'''

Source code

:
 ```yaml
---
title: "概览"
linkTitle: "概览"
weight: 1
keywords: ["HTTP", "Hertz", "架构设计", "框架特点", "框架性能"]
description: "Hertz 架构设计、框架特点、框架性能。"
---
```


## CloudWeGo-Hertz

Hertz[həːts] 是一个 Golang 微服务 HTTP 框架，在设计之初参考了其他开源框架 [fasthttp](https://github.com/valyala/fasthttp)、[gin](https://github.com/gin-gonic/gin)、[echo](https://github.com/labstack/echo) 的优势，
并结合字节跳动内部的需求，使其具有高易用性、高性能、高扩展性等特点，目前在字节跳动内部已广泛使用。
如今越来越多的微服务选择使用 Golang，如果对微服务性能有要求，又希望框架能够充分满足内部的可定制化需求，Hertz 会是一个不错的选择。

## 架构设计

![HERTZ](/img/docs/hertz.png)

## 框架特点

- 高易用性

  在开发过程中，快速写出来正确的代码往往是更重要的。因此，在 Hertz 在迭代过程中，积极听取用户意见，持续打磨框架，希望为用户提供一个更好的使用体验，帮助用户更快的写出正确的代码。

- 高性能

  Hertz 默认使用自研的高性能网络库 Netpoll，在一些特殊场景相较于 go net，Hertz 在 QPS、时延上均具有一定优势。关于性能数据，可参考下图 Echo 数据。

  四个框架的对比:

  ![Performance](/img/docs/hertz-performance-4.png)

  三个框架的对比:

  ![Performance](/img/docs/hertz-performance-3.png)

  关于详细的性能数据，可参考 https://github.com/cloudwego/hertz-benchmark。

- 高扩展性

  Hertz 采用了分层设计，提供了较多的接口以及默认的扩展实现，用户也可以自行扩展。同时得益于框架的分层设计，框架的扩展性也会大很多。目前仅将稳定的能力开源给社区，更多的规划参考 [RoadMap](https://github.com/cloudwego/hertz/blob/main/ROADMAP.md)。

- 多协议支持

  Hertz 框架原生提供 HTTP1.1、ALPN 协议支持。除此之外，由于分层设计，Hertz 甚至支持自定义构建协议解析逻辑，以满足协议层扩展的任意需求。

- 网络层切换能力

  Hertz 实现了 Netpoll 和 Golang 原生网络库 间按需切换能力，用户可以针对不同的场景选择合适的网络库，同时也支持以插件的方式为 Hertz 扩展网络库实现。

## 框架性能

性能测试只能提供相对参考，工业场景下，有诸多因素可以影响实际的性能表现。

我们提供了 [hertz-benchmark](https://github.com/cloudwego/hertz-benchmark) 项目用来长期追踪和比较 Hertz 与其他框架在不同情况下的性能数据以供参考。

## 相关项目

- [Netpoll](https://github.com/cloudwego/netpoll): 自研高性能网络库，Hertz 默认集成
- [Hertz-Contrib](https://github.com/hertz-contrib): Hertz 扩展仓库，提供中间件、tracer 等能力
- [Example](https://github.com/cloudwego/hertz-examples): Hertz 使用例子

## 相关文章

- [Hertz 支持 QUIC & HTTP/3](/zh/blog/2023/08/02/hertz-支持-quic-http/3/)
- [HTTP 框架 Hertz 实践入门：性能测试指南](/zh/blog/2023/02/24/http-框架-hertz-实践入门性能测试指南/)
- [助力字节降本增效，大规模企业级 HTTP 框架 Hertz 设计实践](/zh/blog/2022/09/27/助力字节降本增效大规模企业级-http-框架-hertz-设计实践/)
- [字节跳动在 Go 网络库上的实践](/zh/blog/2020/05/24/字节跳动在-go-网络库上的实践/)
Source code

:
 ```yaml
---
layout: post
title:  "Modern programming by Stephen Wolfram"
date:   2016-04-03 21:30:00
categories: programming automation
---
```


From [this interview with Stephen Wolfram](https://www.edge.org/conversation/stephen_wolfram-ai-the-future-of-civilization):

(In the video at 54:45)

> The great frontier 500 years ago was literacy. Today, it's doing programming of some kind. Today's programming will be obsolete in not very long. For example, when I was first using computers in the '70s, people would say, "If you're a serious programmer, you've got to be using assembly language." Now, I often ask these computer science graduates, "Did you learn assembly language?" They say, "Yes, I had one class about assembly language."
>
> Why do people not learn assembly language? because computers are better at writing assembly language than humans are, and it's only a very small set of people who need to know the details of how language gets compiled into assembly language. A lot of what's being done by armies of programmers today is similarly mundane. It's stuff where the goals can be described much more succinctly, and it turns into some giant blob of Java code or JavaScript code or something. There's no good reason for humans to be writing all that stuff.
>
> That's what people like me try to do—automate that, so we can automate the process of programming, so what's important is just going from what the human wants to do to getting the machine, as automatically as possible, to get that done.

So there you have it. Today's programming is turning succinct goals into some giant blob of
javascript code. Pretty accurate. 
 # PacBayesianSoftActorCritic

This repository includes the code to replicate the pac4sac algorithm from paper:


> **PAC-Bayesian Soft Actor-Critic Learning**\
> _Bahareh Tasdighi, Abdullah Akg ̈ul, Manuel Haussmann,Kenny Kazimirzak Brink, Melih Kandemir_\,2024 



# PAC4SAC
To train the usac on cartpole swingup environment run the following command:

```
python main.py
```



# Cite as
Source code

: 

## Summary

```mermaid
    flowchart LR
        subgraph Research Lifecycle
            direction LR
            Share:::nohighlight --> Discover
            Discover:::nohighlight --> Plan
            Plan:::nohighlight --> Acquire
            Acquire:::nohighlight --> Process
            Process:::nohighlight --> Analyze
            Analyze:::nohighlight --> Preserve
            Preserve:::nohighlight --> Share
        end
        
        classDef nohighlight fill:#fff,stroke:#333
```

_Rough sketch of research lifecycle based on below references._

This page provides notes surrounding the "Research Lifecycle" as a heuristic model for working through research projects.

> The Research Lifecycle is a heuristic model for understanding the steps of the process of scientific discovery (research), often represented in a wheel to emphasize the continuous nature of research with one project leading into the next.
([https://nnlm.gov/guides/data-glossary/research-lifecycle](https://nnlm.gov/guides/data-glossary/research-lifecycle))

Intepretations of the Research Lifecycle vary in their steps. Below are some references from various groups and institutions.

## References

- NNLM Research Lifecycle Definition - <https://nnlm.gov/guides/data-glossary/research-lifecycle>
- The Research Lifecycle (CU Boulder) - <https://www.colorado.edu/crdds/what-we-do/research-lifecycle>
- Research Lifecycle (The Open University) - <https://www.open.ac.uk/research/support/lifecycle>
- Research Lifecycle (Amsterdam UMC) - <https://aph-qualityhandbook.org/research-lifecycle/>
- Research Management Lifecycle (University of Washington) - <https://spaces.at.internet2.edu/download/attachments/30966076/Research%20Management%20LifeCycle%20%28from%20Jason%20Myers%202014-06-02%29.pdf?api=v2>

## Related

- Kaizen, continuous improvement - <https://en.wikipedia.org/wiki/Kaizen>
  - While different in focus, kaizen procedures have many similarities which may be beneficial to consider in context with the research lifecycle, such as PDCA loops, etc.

'''

### YOUR INSTRUCTIONS:
If a line above contains the word "Netpoll", list it.

### SOLUTION:
  Hertz 默认使用自研的高性能网络库 Netpoll，在一些特殊场景相较于 go net，Hertz 在 QPS、时延上均具有一定优势。关于性能数据，可参考下图 Echo 数据。
  Hertz 实现了 Netpoll 和 Golang 原生网络库 间按需切换能力，用户可以针对不同的场景选择合适的网络库，同时也支持以插件的方式为 Hertz 扩展网络库实现。
- [Netpoll](https://github.com/cloudwego/netpoll): 自研高性能网络库，Hertz 默认集成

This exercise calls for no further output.